- _Activity_: Each line below must be set down exactly as it stands.

··· Source data ···

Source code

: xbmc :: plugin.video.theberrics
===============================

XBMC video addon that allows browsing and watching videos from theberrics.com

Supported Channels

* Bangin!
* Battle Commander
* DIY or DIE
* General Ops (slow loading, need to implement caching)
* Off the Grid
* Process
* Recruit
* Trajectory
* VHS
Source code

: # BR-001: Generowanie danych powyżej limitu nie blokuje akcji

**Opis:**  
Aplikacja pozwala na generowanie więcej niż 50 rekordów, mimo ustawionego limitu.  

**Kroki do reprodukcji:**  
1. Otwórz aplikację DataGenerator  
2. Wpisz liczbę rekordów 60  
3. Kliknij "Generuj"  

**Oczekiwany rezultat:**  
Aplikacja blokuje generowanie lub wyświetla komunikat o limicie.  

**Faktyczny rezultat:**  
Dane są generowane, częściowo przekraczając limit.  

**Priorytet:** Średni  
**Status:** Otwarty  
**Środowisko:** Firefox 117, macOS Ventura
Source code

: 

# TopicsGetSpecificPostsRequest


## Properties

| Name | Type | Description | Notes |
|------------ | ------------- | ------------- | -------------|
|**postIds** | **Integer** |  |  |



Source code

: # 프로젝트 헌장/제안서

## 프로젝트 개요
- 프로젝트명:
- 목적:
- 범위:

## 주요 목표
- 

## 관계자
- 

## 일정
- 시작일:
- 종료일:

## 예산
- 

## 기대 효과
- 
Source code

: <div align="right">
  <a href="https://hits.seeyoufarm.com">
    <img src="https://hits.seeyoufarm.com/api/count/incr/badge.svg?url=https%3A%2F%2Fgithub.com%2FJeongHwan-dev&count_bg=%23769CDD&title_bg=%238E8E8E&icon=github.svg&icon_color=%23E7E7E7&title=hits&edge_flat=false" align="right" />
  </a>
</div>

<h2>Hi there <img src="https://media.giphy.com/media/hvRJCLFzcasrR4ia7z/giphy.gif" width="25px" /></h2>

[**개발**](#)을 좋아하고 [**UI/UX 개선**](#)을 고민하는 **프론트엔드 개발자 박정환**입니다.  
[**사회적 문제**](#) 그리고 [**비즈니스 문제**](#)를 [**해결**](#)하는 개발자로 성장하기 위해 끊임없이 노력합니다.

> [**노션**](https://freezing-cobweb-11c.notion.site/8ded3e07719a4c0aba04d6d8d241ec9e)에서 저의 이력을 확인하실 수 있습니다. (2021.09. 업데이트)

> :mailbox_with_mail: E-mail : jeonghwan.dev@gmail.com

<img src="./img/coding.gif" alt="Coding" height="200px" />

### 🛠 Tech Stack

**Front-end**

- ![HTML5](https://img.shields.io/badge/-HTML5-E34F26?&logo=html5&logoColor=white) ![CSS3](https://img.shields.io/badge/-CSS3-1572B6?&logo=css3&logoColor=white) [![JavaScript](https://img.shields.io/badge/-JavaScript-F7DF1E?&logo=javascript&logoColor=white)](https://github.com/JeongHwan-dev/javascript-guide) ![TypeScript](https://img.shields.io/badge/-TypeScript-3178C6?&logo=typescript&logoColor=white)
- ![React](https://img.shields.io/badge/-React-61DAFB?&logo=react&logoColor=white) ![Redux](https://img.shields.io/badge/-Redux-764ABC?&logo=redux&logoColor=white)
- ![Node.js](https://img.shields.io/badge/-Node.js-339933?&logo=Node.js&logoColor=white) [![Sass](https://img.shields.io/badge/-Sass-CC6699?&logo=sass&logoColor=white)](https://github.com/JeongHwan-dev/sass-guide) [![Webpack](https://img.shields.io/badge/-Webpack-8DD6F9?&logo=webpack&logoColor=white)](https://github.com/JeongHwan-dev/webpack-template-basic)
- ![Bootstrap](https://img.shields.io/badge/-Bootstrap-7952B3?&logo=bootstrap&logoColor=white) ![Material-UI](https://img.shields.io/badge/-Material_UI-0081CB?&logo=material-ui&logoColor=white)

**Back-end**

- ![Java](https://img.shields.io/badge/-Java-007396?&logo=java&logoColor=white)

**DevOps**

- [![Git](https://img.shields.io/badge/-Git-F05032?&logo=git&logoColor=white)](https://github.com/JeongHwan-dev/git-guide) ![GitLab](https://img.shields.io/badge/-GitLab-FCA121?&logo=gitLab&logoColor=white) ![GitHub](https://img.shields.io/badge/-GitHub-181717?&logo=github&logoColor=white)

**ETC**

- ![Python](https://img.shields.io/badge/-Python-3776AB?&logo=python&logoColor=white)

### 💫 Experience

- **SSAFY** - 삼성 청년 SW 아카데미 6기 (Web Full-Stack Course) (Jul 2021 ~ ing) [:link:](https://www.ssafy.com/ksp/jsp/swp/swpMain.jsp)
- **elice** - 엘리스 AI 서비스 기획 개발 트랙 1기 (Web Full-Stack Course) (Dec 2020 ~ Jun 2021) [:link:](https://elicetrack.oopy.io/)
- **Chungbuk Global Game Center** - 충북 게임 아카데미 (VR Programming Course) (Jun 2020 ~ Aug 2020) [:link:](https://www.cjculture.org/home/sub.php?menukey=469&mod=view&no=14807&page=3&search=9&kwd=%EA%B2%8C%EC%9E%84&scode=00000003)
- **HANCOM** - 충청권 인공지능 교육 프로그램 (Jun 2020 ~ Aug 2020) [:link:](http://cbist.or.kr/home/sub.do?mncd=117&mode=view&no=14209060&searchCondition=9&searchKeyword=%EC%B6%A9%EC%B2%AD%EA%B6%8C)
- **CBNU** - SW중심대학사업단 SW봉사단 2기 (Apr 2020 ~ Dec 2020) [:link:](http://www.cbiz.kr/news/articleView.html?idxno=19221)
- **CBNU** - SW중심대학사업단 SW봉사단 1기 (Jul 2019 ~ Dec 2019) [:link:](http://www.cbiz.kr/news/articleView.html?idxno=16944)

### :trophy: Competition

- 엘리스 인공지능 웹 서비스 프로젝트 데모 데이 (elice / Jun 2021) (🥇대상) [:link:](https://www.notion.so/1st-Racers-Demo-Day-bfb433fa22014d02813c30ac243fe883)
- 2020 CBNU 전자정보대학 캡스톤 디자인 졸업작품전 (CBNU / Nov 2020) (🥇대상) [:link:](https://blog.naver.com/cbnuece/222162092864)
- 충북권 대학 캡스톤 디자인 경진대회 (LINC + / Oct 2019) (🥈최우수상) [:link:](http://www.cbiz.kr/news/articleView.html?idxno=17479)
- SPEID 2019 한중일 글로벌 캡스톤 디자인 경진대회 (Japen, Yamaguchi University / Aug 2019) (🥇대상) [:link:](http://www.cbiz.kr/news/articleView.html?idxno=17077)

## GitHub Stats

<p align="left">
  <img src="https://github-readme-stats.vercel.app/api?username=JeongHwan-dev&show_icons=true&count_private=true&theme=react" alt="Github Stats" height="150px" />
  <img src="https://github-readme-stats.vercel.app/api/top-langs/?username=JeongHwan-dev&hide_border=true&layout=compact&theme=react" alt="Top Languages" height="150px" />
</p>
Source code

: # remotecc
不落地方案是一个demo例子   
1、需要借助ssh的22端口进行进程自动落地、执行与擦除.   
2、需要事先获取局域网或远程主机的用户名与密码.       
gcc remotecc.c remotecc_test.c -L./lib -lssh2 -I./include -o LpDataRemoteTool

···

- _Answer box_:
Source code

: xbmc :: plugin.video.theberrics
===============================

XBMC video addon that allows browsing and watching videos from theberrics.com

Supported Channels

* Bangin!
* Battle Commander
* DIY or DIE
* General Ops (slow loading, need to implement caching)
* Off the Grid
* Process
* Recruit
* Trajectory
* VHS
Source code

: # BR-001: Generowanie danych powyżej limitu nie blokuje akcji

**Opis:**  
Aplikacja pozwala na generowanie więcej niż 50 rekordów, mimo ustawionego limitu.  

**Kroki do reprodukcji:**  
1. Otwórz aplikację DataGenerator  
2. Wpisz liczbę rekordów 60  
3. Kliknij "Generuj"  

**Oczekiwany rezultat:**  
Aplikacja blokuje generowanie lub wyświetla komunikat o limicie.  

**Faktyczny rezultat:**  
Dane są generowane, częściowo przekraczając limit.  

**Priorytet:** Średni  
**Status:** Otwarty  
**Środowisko:** Firefox 117, macOS Ventura
Source code

: 

# TopicsGetSpecificPostsRequest


## Properties

| Name | Type | Description | Notes |
|------------ | ------------- | ------------- | -------------|
|**postIds** | **Integer** |  |  |



Source code

: # 프로젝트 헌장/제안서

## 프로젝트 개요
- 프로젝트명:
- 목적:
- 범위:

## 주요 목표
- 

## 관계자
- 

## 일정
- 시작일:
- 종료일:

## 예산
- 

## 기대 효과
- 
Source code

: <div align="right">
  <a href="https://hits.seeyoufarm.com">
    <img src="https://hits.seeyoufarm.com/api/count/incr/badge.svg?url=https%3A%2F%2Fgithub.com%2FJeongHwan-dev&count_bg=%23769CDD&title_bg=%238E8E8E&icon=github.svg&icon_color=%23E7E7E7&title=hits&edge_flat=false" align="right" />
  </a>
</div>

<h2>Hi there <img src="https://media.giphy.com/media/hvRJCLFzcasrR4ia7z/giphy.gif" width="25px" /></h2>

[**개발**](#)을 좋아하고 [**UI/UX 개선**](#)을 고민하는 **프론트엔드 개발자 박정환**입니다.  
[**사회적 문제**](#) 그리고 [**비즈니스 문제**](#)를 [**해결**](#)하는 개발자로 성장하기 위해 끊임없이 노력합니다.

> [**노션**](https://freezing-cobweb-11c.notion.site/8ded3e07719a4c0aba04d6d8d241ec9e)에서 저의 이력을 확인하실 수 있습니다. (2021.09. 업데이트)

> :mailbox_with_mail: E-mail : jeonghwan.dev@gmail.com

<img src="./img/coding.gif" alt="Coding" height="200px" />

### 🛠 Tech Stack

**Front-end**

- ![HTML5](https://img.shields.io/badge/-HTML5-E34F26?&logo=html5&logoColor=white) ![CSS3](https://img.shields.io/badge/-CSS3-1572B6?&logo=css3&logoColor=white) [![JavaScript](https://img.shields.io/badge/-JavaScript-F7DF1E?&logo=javascript&logoColor=white)](https://github.com/JeongHwan-dev/javascript-guide) ![TypeScript](https://img.shields.io/badge/-TypeScript-3178C6?&logo=typescript&logoColor=white)
- ![React](https://img.shields.io/badge/-React-61DAFB?&logo=react&logoColor=white) ![Redux](https://img.shields.io/badge/-Redux-764ABC?&logo=redux&logoColor=white)
- ![Node.js](https://img.shields.io/badge/-Node.js-339933?&logo=Node.js&logoColor=white) [![Sass](https://img.shields.io/badge/-Sass-CC6699?&logo=sass&logoColor=white)](https://github.com/JeongHwan-dev/sass-guide) [![Webpack](https://img.shields.io/badge/-Webpack-8DD6F9?&logo=webpack&logoColor=white)](https://github.com/JeongHwan-dev/webpack-template-basic)
- ![Bootstrap](https://img.shields.io/badge/-Bootstrap-7952B3?&logo=bootstrap&logoColor=white) ![Material-UI](https://img.shields.io/badge/-Material_UI-0081CB?&logo=material-ui&logoColor=white)

**Back-end**

- ![Java](https://img.shields.io/badge/-Java-007396?&logo=java&logoColor=white)

**DevOps**

- [![Git](https://img.shields.io/badge/-Git-F05032?&logo=git&logoColor=white)](https://github.com/JeongHwan-dev/git-guide) ![GitLab](https://img.shields.io/badge/-GitLab-FCA121?&logo=gitLab&logoColor=white) ![GitHub](https://img.shields.io/badge/-GitHub-181717?&logo=github&logoColor=white)

**ETC**

- ![Python](https://img.shields.io/badge/-Python-3776AB?&logo=python&logoColor=white)

### 💫 Experience

- **SSAFY** - 삼성 청년 SW 아카데미 6기 (Web Full-Stack Course) (Jul 2021 ~ ing) [:link:](https://www.ssafy.com/ksp/jsp/swp/swpMain.jsp)
- **elice** - 엘리스 AI 서비스 기획 개발 트랙 1기 (Web Full-Stack Course) (Dec 2020 ~ Jun 2021) [:link:](https://elicetrack.oopy.io/)
- **Chungbuk Global Game Center** - 충북 게임 아카데미 (VR Programming Course) (Jun 2020 ~ Aug 2020) [:link:](https://www.cjculture.org/home/sub.php?menukey=469&mod=view&no=14807&page=3&search=9&kwd=%EA%B2%8C%EC%9E%84&scode=00000003)
- **HANCOM** - 충청권 인공지능 교육 프로그램 (Jun 2020 ~ Aug 2020) [:link:](http://cbist.or.kr/home/sub.do?mncd=117&mode=view&no=14209060&searchCondition=9&searchKeyword=%EC%B6%A9%EC%B2%AD%EA%B6%8C)
- **CBNU** - SW중심대학사업단 SW봉사단 2기 (Apr 2020 ~ Dec 2020) [:link:](http://www.cbiz.kr/news/articleView.html?idxno=19221)
- **CBNU** - SW중심대학사업단 SW봉사단 1기 (Jul 2019 ~ Dec 2019) [:link:](http://www.cbiz.kr/news/articleView.html?idxno=16944)

### :trophy: Competition

- 엘리스 인공지능 웹 서비스 프로젝트 데모 데이 (elice / Jun 2021) (🥇대상) [:link:](https://www.notion.so/1st-Racers-Demo-Day-bfb433fa22014d02813c30ac243fe883)
- 2020 CBNU 전자정보대학 캡스톤 디자인 졸업작품전 (CBNU / Nov 2020) (🥇대상) [:link:](https://blog.naver.com/cbnuece/222162092864)
- 충북권 대학 캡스톤 디자인 경진대회 (LINC + / Oct 2019) (🥈최우수상) [:link:](http://www.cbiz.kr/news/articleView.html?idxno=17479)
- SPEID 2019 한중일 글로벌 캡스톤 디자인 경진대회 (Japen, Yamaguchi University / Aug 2019) (🥇대상) [:link:](http://www.cbiz.kr/news/articleView.html?idxno=17077)

## GitHub Stats

<p align="left">
  <img src="https://github-readme-stats.vercel.app/api?username=JeongHwan-dev&show_icons=true&count_private=true&theme=react" alt="Github Stats" height="150px" />
  <img src="https://github-readme-stats.vercel.app/api/top-langs/?username=JeongHwan-dev&hide_border=true&layout=compact&theme=react" alt="Top Languages" height="150px" />
</p>
Source code

: # remotecc
不落地方案是一个demo例子   
1、需要借助ssh的22端口进行进程自动落地、执行与擦除.   
2、需要事先获取局域网或远程主机的用户名与密码.       
gcc remotecc.c remotecc_test.c -L./lib -lssh2 -I./include -o LpDataRemoteTool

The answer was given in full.